Ok. Here is what I have found out so far. You can replace the config.guess and config.sub with the ones that are in /usr/libexec/  (they are both in there) At least on my system, and I have OSX + Dev Tools (these are the real dev tools since I am an ADC member)

that deals with all the hostname problems.

then for the "ps pid" problems. I am not sure why the test doesn't work correctly. But, in the ~mysql/configure script, edit the file and change it to have the following (just search for the # Linux style)


# lame darwin style. not sure why
if $PS p $$ 2> /dev/null | grep sh > /dev/null
then
  FIND_PROC="$PS p \$\$PID | grep mysqld > /dev/null"
# Linux style
elif $PS p $$ 2> /dev/null | grep $0 > /dev/null

All I know about this one, is that $$ returns the correct PID, but $0 returns "./configure" which seems right. But in the process list, the PID is listed as just "sh".

Then, be sure to type ./configure --with-named-curses-libs=""

I'll have another way of doing this, but that is the easiest way.

Now, you get the problem with __attribute__. and basically, I haven't fixed the problem yet. I know how to fix it -- it is just 1:15am and I am not going to work on this anymore. The problem is that __attribute__ is not supported by the gcc version that is on the OSX. you need to go through and create somewhere (not sure where yet) a macro that has:

#if defined( __Sometinglike_Darwin__)
#define mysql__attribute(x)
#else
#define mysql__attribute(x)  __attribute__(x)
#endif

and then, go through all the code and change all the __attribute__   to    mysql_attribute.
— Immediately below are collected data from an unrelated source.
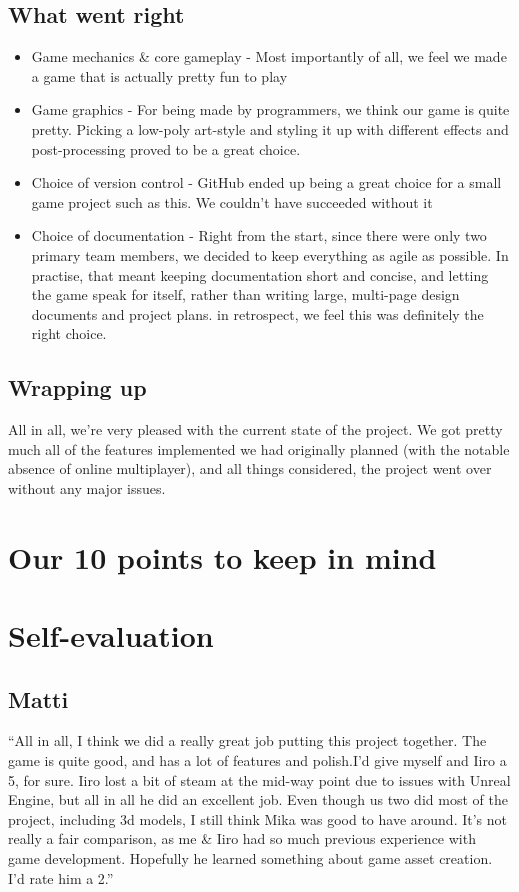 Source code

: \documentclass[
  oneside,
  11pt, a4paper,
  footinclude=true,
  headinclude=true,
  cleardoublepage=empty
]{scrbook}
\begin{document}
\section{What went right}
\begin{itemize}
\item Game mechanics \& core gameplay - Most importantly of all, we feel we made a game that is actually pretty fun to play
\item Game graphics - For being made by programmers, we think our game is quite pretty. Picking a low-poly art-style and styling it up with different effects and post-processing proved to be a great choice.
\item Choice of version control  - GitHub ended up being a great choice for a small game project such as this. We couldn't  have succeeded without it
\item Choice of documentation - Right from the start, since there were only two primary team members, we decided to keep everything as agile as possible. In practise, that meant keeping documentation short and concise, and letting the game speak for itself, rather than writing large, multi-page design documents and project plans. in retrospect, we feel this was definitely the right choice.
\end{itemize}
\section{Wrapping up}
All in all, we're very pleased with the current state of the project. We got pretty much all of the features implemented we had originally planned (with the notable absence of online multiplayer), and all things considered, the project went over without any major issues.
\chapter{Our 10 points to keep in mind}

\chapter{Self-evaluation}
\section{Matti}
``All in all, I think we did a really great job putting this project together. The game is quite good, and has a lot of features and polish.I'd give myself and Iiro a 5, for sure. Iiro lost a bit of steam at the mid-way point due to issues with Unreal Engine, but all in all he did an excellent job. Even though us two did most of the project, including 3d models, I still think Mika was good to have around. It's not really a fair comparison, as me \& Iiro had so much previous experience with game development. Hopefully he learned something about game asset creation. I'd rate him a 2.''
\end{document}
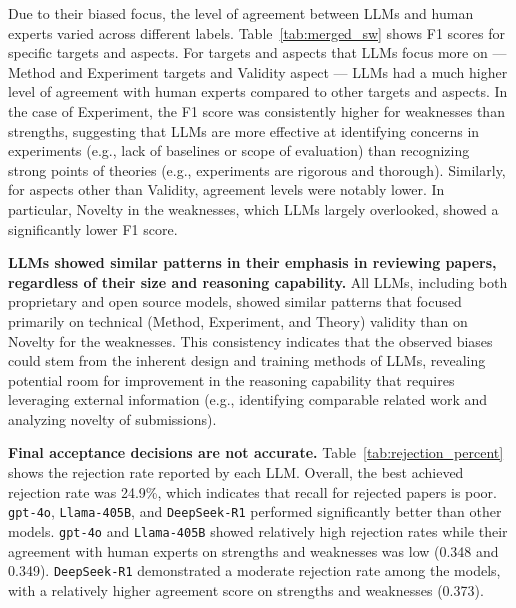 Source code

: Due to their biased focus, the level of agreement between LLMs and human experts varied across different labels. Table~\ref{tab:merged_sw} shows F1 scores for specific targets and aspects. For targets and aspects that LLMs focus more on --- Method and Experiment targets and Validity aspect --- LLMs had a much higher level of agreement with human experts compared to other targets and aspects. In the case of Experiment, the F1 score was consistently higher for weaknesses than strengths, suggesting that LLMs are more effective at identifying concerns in experiments (e.g., lack of baselines or scope of evaluation) than recognizing strong points of theories (e.g., experiments are rigorous and thorough). Similarly, for aspects other than Validity, agreement levels were notably lower. In particular, Novelty in the weaknesses, which LLMs largely overlooked, showed a significantly lower F1 score.


\textbf{LLMs showed similar patterns in their emphasis in reviewing papers, regardless of their size and reasoning capability.} All LLMs, including both proprietary and open source models, showed similar patterns that focused primarily on technical (Method, Experiment, and Theory) validity than on Novelty for the weaknesses. This consistency indicates that the observed biases could stem from the inherent design and training methods of LLMs, revealing potential room for improvement in the reasoning capability that requires leveraging external information (e.g., identifying comparable related work and analyzing novelty of submissions). 

\textbf{Final acceptance decisions are not accurate.} Table~\ref{tab:rejection_percent} shows the rejection rate reported by each LLM. Overall, the best achieved rejection rate was 24.9\%, which indicates that recall for rejected papers is poor. \texttt{gpt-4o}, \texttt{Llama-405B}, and \texttt{DeepSeek-R1} performed significantly better than other models. \texttt{gpt-4o} and \texttt{Llama-405B} showed relatively high rejection rates while their agreement with human experts on strengths and weaknesses was low (0.348 and 0.349). \texttt{DeepSeek-R1} demonstrated a moderate rejection rate among the models, with a relatively higher agreement score on strengths and weaknesses (0.373).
I haven't done this yet, so I don't know what the next problems will be. 

But I got that far.


----------



## massebasse (Sep 27, 2000)

I followed the advice and installed a new apache (+ php). I also quit the default apache. But when I start my installed apache it seems like it uses the first apache  ...

/Library/WebServer/    (this is Apple-Apache)

/www/bin/   (this is my Apache)

Should I change some conf. files?


----------



## sollaires (Sep 27, 2000)

make sure you turn "web server" OFF in the system settings.  otherwise, the preinstalled apache will start up.  when i boot my system up, i let it load, then immediately drop into a terminal and run /www/bin/apachectl start.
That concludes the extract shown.